Reputation: 1
I am trying to store the following data in a csv file into Hive table but not able to do it successfully
Ann, 78%,7,
Beth,81%,5,
Cathy,83%,2,
The data is present in CSV file. I created the table in Hive using below definition:
Hive> CREATE TABLE test1 (Name String, Perc String, Rank String)
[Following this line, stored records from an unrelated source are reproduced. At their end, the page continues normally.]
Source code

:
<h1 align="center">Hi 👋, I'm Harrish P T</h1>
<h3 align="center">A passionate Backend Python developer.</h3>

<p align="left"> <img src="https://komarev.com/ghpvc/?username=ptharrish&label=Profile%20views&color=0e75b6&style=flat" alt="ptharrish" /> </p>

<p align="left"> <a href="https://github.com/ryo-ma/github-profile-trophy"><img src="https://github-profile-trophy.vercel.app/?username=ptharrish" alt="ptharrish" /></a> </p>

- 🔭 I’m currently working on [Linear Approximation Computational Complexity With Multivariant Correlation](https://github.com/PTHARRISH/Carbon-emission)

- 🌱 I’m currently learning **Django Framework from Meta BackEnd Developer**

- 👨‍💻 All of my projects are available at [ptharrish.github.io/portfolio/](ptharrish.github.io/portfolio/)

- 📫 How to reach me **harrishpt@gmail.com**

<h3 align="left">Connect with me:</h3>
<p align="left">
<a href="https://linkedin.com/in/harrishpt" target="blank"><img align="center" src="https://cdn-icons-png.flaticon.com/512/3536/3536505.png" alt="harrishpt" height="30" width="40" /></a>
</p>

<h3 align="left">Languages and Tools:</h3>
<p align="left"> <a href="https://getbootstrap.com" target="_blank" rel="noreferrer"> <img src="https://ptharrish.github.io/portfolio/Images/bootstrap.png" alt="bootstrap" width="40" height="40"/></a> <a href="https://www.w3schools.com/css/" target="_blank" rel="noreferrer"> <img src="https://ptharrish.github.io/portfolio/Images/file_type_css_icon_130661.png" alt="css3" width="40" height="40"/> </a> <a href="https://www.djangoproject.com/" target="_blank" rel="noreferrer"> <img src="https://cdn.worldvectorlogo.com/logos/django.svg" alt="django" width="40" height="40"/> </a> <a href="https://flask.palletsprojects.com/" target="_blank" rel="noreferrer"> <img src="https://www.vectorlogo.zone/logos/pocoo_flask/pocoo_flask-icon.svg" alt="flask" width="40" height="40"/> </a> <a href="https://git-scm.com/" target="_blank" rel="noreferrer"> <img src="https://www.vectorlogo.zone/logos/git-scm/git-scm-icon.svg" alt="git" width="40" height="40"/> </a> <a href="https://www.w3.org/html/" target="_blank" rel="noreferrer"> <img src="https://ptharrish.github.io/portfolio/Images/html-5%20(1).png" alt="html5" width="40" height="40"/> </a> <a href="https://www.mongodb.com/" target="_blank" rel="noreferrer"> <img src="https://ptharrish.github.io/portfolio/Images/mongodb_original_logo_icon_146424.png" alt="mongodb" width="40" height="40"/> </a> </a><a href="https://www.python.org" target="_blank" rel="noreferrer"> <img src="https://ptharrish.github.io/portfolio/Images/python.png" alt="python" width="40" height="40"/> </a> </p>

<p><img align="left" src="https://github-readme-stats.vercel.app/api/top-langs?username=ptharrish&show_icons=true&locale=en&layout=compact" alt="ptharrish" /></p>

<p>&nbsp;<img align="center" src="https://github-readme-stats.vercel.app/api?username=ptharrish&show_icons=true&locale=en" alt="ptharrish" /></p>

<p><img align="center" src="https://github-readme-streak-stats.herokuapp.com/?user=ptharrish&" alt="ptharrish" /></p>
ROW FORMAT SERDE 'org.apache.hadoop.hive.contrib.serde2.RegexSerDe'
WITH SERDEPROPERTIES ("input.regex" = "^(\w+)\,(\w+)\%\,(\w+)$",
"output.format.string" = "%1$s %2$s %3$s" )
STORED AS TEXTFILE;"
ok
hive> load data local inpath '/tmp/input.csv' into table test1;
ok
hive> Select * from test1;
ok
Name Perc Rank
Null Null Null
Null Null Null
Null Null Null
I am not able to figure out the mistake. The resulting data is not getting loaded into the table.
Upvotes: 0
Views: 3538
Reputation: 9549
Use the OpenCSVSerde
if you need flexibility.
CREATE EXTERNAL TABLE `mydb`.`mytable`(
`product_name` string,
`brand_id` string,
`brand` string,
`color` string,
`description` string,
`sale_price` string)
PARTITIONED BY (
`seller_id` string)
ROW FORMAT SERDE
'org.apache.hadoop.hive.serde2.OpenCSVSerde'
WITH SERDEPROPERTIES (
'separatorChar' = '\t',
'quoteChar' = '"',
'escapeChar' = '\\')
STORED AS INPUTFORMAT
'org.apache.hadoop.mapred.TextInputFormat'
OUTPUTFORMAT
'org.apache.hadoop.hive.ql.io.HiveIgnoreKeyTextOutputFormat'
LOCATION
'hdfs://namenode.com:port/data/mydb/mytable'
TBLPROPERTIES (
'serialization.null.format' = '',
'skip.header.line.count' = '1')
With this, you have total control over the separator, quote character, escape character, null handling and header handling.
Upvotes: 1
Reputation: 1
Based on your sample cvs data, your regex is not matching the trailing comma, and it is also not matching the optional space character as shown in the first sample line of cvs data. Your regex should be changed from: ^(\w+)\,(\w+)\%\,(\w+)$ To: ^(\w+)\,\s*(\w+)\%\,(\w+)\,$
Upvotes: 0
Reputation: 36545
Can you do use HIVE's inbuilt regexp UDF like this:
create table temp (raw STRING);
load data local inpath '/tmp/input.csv' into table temp;
create table table1
as
select regexp_extract(line, "^(\w+)\,(\w+)\%\,(\w+)$", 1) Name,
regexp_extract(line, "^(\w+)\,(\w+)\%\,(\w+)$", 2) Perc,
regexp_extract(line, "^(\w+)\,(\w+)\%\,(\w+)$", 3) Rank
from temp;
Upvotes: 0
Reputation: 1411
You shouldn't need the RegexSerDe. You should be able to just set the delimiter to be a comma.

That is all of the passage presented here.